### TASK INSTRUCTIONS
A single stretch of the material below is to be transcribed exactly, starting at the line with "with the design." and ending after the line with "Using this approach".

### INPUT RECORDS
=-=-=-=-=

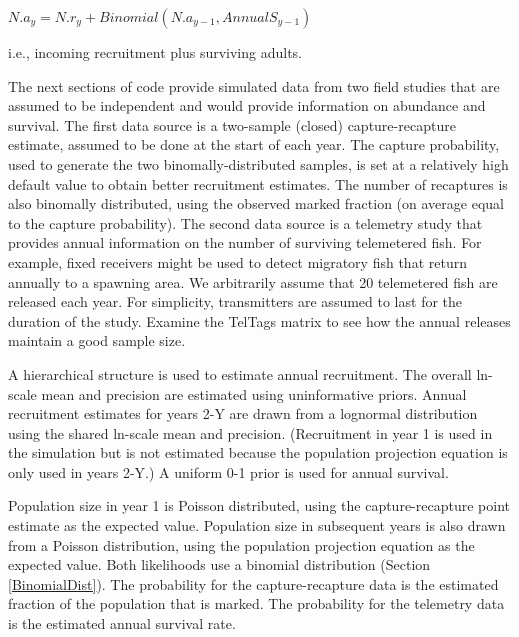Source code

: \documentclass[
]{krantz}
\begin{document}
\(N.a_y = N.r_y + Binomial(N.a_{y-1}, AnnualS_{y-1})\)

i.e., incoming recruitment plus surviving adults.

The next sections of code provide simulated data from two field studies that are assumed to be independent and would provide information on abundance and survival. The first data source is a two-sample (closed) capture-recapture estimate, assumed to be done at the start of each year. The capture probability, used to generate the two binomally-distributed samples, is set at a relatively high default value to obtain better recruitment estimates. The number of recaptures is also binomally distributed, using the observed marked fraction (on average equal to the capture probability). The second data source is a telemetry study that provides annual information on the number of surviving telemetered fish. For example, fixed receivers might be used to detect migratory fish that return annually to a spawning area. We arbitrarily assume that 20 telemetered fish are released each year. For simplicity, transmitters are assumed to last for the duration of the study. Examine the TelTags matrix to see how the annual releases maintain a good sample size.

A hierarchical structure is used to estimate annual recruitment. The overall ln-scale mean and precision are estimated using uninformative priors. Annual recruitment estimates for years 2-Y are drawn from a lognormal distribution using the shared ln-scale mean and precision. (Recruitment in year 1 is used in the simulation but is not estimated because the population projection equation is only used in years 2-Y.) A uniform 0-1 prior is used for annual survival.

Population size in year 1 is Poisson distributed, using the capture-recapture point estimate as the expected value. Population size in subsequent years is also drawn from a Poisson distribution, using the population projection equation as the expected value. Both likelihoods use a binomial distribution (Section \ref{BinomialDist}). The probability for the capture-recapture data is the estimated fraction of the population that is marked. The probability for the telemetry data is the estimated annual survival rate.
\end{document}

=-=-=-=-=

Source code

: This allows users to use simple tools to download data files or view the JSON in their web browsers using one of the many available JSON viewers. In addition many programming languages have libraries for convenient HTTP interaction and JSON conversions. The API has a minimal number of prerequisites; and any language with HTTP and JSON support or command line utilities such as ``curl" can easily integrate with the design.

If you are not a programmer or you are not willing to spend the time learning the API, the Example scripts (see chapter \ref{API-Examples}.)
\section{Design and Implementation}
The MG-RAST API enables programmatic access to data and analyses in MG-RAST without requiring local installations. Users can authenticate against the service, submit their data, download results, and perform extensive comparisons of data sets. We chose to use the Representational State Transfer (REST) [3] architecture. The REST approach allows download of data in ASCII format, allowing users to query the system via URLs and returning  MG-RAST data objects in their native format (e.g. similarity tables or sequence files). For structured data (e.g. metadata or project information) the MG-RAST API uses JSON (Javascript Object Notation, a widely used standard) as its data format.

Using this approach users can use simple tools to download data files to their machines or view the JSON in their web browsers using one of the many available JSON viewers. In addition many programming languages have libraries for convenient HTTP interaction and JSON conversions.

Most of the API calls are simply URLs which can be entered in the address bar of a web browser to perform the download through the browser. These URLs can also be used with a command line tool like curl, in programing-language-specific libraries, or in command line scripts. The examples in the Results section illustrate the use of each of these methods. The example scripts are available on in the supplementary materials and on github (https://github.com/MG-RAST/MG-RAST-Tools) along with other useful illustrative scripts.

=-=-=-=-=

### SOLUTION FOR THIS PROBLEM
: This allows users to use simple tools to download data files or view the JSON in their web browsers using one of the many available JSON viewers. In addition many programming languages have libraries for convenient HTTP interaction and JSON conversions. The API has a minimal number of prerequisites; and any language with HTTP and JSON support or command line utilities such as ``curl" can easily integrate with the design.

If you are not a programmer or you are not willing to spend the time learning the API, the Example scripts (see chapter \ref{API-Examples}.)
\section{Design and Implementation}
The MG-RAST API enables programmatic access to data and analyses in MG-RAST without requiring local installations. Users can authenticate against the service, submit their data, download results, and perform extensive comparisons of data sets. We chose to use the Representational State Transfer (REST) [3] architecture. The REST approach allows download of data in ASCII format, allowing users to query the system via URLs and returning  MG-RAST data objects in their native format (e.g. similarity tables or sequence files). For structured data (e.g. metadata or project information) the MG-RAST API uses JSON (Javascript Object Notation, a widely used standard) as its data format.

Using this approach users can use simple tools to download data files to their machines or view the JSON in their web browsers using one of the many available JSON viewers. In addition many programming languages have libraries for convenient HTTP interaction and JSON conversions.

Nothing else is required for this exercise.